Créée en 1989 dans le but d’attirer des investisseurs et de dynamiser un marché de l’emploi amorphe, la zone franche de ce pays d’Afrique de l’Ouest, 11 fois plus petit que la France, se démarque par sa particularité géographique.

Contrairement à d’autres, elle n’est pas confinée à une seule zone emmurée, mais parsème le pays entier, du sud au nord, et se décline en une soixantaine de sociétés togolaises et étrangères.

Toutes sont actives dans la transformation de matériaux importés en produits finis et elles exportent au moins 70 % de leur production : deux conditions essentielles pour pouvoir bénéficier des avantages fiscaux et douaniers de la zone franche.

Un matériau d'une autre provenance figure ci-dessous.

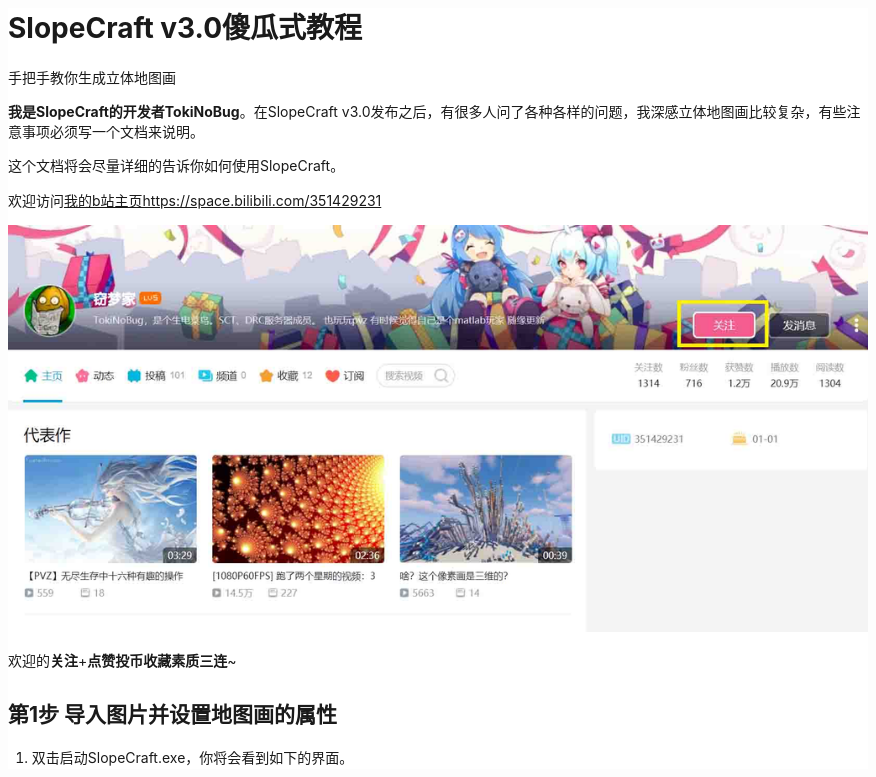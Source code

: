 # SlopeCraft v3.0傻瓜式教程

手把手教你生成立体地图画

**我是SlopeCraft的开发者TokiNoBug**。在SlopeCraft v3.0发布之后，有很多人问了各种各样的问题，我深感立体地图画比较复杂，有些注意事项必须写一个文档来说明。

这个文档将会尽量详细的告诉你如何使用SlopeCraft。

欢迎访问[我的b站主页https://space.bilibili.com/351429231](https://space.bilibili.com/351429231)
   
   ![avatar](./TutorialPic/13.jpg)

   欢迎的**关注**+**点赞投币收藏素质三连**~


## 第1步 导入图片并设置地图画的属性

1. 双击启动SlopeCraft.exe，你将会看到如下的界面。
   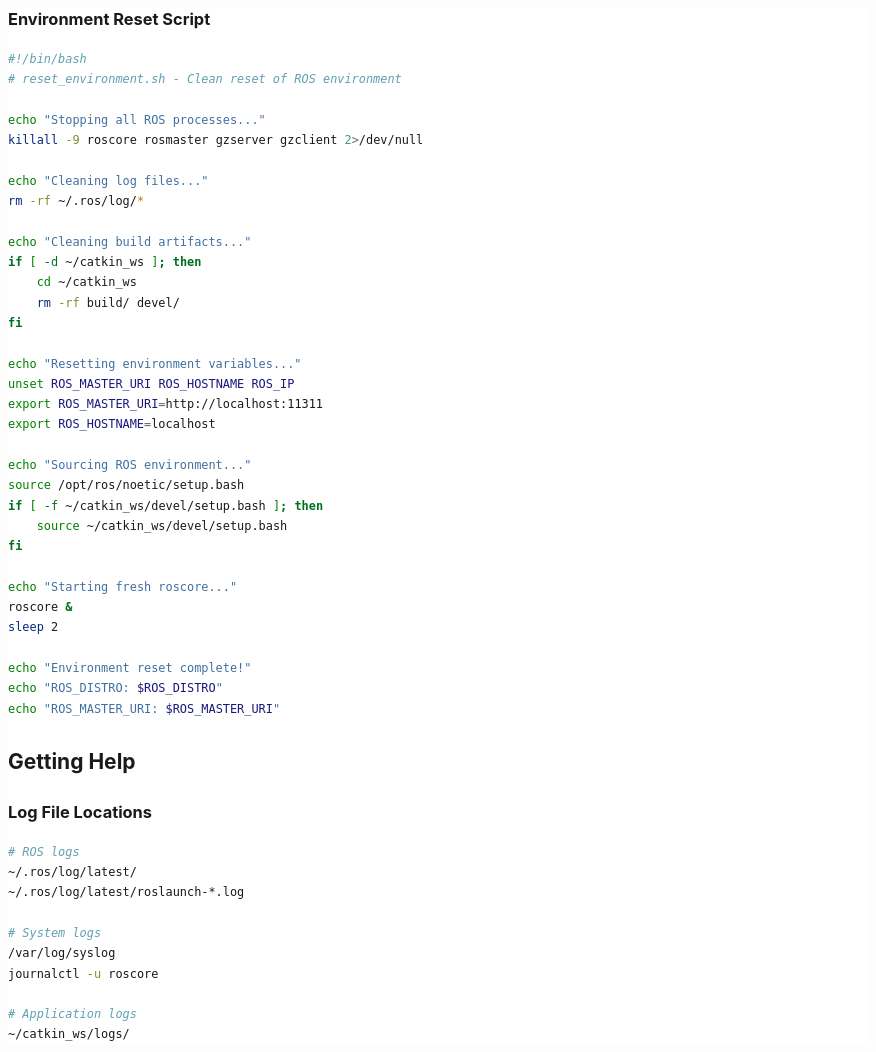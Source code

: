 ### Environment Reset Script
```bash
#!/bin/bash
# reset_environment.sh - Clean reset of ROS environment

echo "Stopping all ROS processes..."
killall -9 roscore rosmaster gzserver gzclient 2>/dev/null

echo "Cleaning log files..."
rm -rf ~/.ros/log/*

echo "Cleaning build artifacts..."
if [ -d ~/catkin_ws ]; then
    cd ~/catkin_ws
    rm -rf build/ devel/
fi

echo "Resetting environment variables..."
unset ROS_MASTER_URI ROS_HOSTNAME ROS_IP
export ROS_MASTER_URI=http://localhost:11311
export ROS_HOSTNAME=localhost

echo "Sourcing ROS environment..."
source /opt/ros/noetic/setup.bash
if [ -f ~/catkin_ws/devel/setup.bash ]; then
    source ~/catkin_ws/devel/setup.bash
fi

echo "Starting fresh roscore..."
roscore &
sleep 2

echo "Environment reset complete!"
echo "ROS_DISTRO: $ROS_DISTRO"
echo "ROS_MASTER_URI: $ROS_MASTER_URI"
```

## Getting Help

### Log File Locations
```bash
# ROS logs
~/.ros/log/latest/
~/.ros/log/latest/roslaunch-*.log

# System logs
/var/log/syslog
journalctl -u roscore

# Application logs
~/catkin_ws/logs/
```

« Mais ces avantages ne durent que 20 ans » affirme Laurent Coami Tamegnon dans un entretien avec Equal Times.

Le président de l’Association des sociétés de la zone franche du Togo (ASOZOF - qui représente les employeurs), nous reçoit dans le bureau de son entreprise de confection d’uniformes militaires et civils.

Au mur trône un portrait géant de Gnassingbé Eyadema, l’homme qui a présidé aux destinées du pays pendant 38 ans, et qui est toujours vénéré par de nombreux togolais de toutes couches sociales confondues.

Mais c’est sous la présidence de son fils, l’actuel président Faure Gnassingbé, placé au pouvoir par l’armée à la mort du père en 2005, qu’a été opéré le démantèlement des entorses à la loi qui régnaient dans la zone franche.

« En juin 2011, la loi a permis de soumettre la zone franche au Code du travail togolais » nous explique Tamegnon, avant de conclure d’un large sourire : « Les temps changent et nous devons changer aussi. »

Pourtant, dans l’entrepôt de sa société, pas la moindre trace d’un employé. Tous ceux que nous rencontrons font partie d’un collectif de couturiers qui a répondu à un appel d’offres pour confectionner une nouvelle série d’uniformes.

Une fois la commande terminée, ces travailleurs iront grossir les rangs des millions de togolais qui vivent dans la précarité et dans l’insécurité de l’économie informelle.

 

Un salaire égal pour un travail égal

Malgré des conditions de travail meilleures qu’auparavant, les employés de la zone franche peinent toujours à joindre les deux bouts.

Banmazé Mazalo travaille pour la société coréenne de confection de mèches synthétiques Amina, le plus gros employeur de la zone franche.

Tout comme ses quelques 4000 collègues, cette jeune trentenaire commence sa journée de travail avant la fermeture des portes de l’usine, à 6h50 du matin. Jusqu’à 17 heures, elle trie, coiffe, tisse et assemble des cheveux synthétiques qu’elle-même peut difficilement se permettre d’acheter.

Amina rémunère ses employés à la pièce. « Pour gagner au moins 2000 Francs CFA (4 USD), il faut beaucoup travailler.

Nous, on aimerait instaurer un taux fixe, pour tout le monde » nous explique Mazalo.

Cette mère de quatre enfants vit dans un petit bungalow de moins de dix mètres carrés, dépourvu de toilettes, dans un camp militaire spartiate de Lomé. Son mari, soldat, est en mission au Mali.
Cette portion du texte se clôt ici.